Archil Kiknadze

Personal information
- Full name: Archil Kiknadze
- Date of birth: 16 March 1915
- Place of birth: Chkheri, Kharagauli, Kutais Governorate, Russian Empire
- Date of death: 27 June 1967 (aged 52)
- Place of death: Tbilisi, Soviet Union
- Height: 1.75 m (5 ft 9 in)
- Position(s): Defender

Youth career
- 1934–1936: ZII Tbilisi

Senior career*
- Years: Team / Apps / (Gls)
- 1937–1949: FC Dinamo Tbilisi / 160 / (0)

Managerial career
- 1952: FC Dinamo Tbilisi (assistant)
- 1956–1957: FC Dinamo Tbilisi (assistant)

= Archil Kiknadze =

Georgian and Soviet football player and manager

Archil Kiknadze (არჩილ კიკნაძე, Арчил Самуилович Кикнадзе; born 16 March 1915 in Chkheri, Kharagauli; died 27 June 1967 in Tbilisi), was a Georgian and Soviet football player and manager.

==Career==
===As a player===
Kiknadze, born in village Chkheri, Kharagauli, started his career in ZII Tbilisi of Georgian SSR and made his debut in the club's first team squad at the age of 19. Because of his good performances during the official matches of the regional tournament within the Soviet Union, when ZII Tbilisi won Georgian SSR Championship in 1936 — Aleksey Andreevich Sokolov (1904–1989) senior then coach of Dinamo Tbilisi noticed this young player and invited him to join the club's reserve team.

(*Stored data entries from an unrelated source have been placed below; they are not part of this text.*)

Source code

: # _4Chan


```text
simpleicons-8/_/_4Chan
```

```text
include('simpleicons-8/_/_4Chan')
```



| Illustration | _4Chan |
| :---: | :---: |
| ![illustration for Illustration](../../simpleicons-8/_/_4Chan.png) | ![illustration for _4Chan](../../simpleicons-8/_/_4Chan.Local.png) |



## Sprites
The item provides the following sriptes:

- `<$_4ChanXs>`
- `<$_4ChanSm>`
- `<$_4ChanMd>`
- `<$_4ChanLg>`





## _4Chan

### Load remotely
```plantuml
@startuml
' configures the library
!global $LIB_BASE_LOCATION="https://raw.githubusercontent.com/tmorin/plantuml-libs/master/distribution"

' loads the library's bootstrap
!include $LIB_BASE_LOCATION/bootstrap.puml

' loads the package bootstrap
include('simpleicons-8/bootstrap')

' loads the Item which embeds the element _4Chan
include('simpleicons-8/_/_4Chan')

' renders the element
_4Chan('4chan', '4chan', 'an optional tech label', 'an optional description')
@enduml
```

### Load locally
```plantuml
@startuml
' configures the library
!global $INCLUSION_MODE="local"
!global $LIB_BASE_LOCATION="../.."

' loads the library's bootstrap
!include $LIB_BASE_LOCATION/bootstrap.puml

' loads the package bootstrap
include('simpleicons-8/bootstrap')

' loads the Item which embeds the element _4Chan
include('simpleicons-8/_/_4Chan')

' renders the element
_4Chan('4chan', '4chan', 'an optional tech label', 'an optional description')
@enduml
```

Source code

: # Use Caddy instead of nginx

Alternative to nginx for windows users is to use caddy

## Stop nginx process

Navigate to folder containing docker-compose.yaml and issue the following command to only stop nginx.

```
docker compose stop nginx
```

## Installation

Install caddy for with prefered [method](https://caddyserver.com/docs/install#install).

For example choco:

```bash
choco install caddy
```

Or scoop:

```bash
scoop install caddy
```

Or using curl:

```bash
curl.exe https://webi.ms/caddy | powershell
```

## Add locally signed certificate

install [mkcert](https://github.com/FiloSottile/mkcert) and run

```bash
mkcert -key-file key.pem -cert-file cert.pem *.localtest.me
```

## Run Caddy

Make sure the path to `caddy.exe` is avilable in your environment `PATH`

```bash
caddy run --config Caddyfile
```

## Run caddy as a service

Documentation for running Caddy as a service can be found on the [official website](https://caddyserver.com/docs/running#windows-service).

He became a regular player in the first team by the 1937 season, playing 6 League and one Soviet Cup games for the club.

The following year, Kiknadze played 13 League matches from 25 and 5 Soviet Cup games. First success came in 1939. In that year he also played 13 League matches from 26 and won with the club his first domestic honour — Soviet Top League Silver medal.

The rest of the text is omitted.